┌─ Data for analysis

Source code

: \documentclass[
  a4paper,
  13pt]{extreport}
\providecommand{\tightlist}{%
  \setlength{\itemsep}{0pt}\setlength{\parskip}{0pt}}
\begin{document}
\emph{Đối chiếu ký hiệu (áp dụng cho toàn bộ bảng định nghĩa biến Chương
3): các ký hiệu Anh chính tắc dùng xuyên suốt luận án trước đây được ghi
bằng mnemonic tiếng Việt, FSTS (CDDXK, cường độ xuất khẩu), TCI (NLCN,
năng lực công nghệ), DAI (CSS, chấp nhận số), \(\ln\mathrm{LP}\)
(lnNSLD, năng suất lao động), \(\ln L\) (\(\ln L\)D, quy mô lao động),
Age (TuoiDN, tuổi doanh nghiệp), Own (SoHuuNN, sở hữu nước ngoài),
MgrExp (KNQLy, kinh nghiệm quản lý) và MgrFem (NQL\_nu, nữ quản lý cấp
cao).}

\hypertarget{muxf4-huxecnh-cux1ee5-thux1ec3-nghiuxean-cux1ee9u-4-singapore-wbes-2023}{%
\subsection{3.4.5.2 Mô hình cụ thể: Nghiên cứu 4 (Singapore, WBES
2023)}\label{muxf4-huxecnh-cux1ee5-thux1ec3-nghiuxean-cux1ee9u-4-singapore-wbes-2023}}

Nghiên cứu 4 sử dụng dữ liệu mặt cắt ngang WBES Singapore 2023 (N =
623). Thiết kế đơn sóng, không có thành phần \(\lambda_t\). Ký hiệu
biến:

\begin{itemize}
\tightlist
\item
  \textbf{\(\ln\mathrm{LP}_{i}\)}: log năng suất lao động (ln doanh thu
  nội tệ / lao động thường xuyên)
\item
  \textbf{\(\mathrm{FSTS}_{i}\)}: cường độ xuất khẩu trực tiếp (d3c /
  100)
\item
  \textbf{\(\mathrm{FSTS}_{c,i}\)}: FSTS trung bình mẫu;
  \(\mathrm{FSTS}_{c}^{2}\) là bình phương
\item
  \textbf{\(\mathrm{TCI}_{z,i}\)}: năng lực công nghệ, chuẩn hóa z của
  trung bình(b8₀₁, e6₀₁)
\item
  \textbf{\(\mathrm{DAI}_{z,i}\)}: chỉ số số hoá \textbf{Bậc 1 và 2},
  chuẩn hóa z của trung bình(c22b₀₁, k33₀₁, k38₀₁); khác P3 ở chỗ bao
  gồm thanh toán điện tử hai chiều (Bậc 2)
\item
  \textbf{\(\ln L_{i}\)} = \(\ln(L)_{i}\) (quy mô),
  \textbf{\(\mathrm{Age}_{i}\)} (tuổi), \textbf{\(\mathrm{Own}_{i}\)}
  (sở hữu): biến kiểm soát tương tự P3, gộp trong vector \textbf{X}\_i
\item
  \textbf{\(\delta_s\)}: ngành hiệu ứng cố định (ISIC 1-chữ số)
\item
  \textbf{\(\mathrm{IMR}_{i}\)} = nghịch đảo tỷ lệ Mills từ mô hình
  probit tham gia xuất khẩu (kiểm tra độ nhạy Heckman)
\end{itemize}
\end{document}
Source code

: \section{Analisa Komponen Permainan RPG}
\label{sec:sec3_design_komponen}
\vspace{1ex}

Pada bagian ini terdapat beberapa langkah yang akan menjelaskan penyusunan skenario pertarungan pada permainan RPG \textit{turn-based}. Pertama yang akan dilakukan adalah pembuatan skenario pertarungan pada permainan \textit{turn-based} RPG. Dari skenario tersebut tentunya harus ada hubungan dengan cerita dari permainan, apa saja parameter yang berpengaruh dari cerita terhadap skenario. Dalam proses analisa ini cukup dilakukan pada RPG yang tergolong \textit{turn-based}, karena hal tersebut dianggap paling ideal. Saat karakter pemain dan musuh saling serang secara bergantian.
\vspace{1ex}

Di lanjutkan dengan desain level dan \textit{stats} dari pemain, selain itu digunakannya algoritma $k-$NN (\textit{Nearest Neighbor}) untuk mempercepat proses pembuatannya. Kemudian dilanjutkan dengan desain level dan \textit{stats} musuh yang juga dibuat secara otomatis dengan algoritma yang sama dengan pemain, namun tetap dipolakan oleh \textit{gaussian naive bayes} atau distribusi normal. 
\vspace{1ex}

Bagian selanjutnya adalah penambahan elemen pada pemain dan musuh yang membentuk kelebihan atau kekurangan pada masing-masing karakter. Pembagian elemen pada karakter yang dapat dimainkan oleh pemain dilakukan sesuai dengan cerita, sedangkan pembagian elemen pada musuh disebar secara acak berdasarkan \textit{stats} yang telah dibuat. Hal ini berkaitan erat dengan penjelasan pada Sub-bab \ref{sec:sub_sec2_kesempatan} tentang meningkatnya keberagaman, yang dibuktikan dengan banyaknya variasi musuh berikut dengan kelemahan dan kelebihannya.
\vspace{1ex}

└─

Your goal: Word for word, output the lines of the data from its first line through the line where "MgrExp (KNQLy, kinh" appears, and stop there.

Result of the task:
Source code

: \documentclass[
  a4paper,
  13pt]{extreport}
\providecommand{\tightlist}{%
  \setlength{\itemsep}{0pt}\setlength{\parskip}{0pt}}
\begin{document}
\emph{Đối chiếu ký hiệu (áp dụng cho toàn bộ bảng định nghĩa biến Chương
3): các ký hiệu Anh chính tắc dùng xuyên suốt luận án trước đây được ghi
bằng mnemonic tiếng Việt, FSTS (CDDXK, cường độ xuất khẩu), TCI (NLCN,
năng lực công nghệ), DAI (CSS, chấp nhận số), \(\ln\mathrm{LP}\)
(lnNSLD, năng suất lao động), \(\ln L\) (\(\ln L\)D, quy mô lao động),
Age (TuoiDN, tuổi doanh nghiệp), Own (SoHuuNN, sở hữu nước ngoài),
MgrExp (KNQLy, kinh nghiệm quản lý) và MgrFem (NQL\_nu, nữ quản lý cấp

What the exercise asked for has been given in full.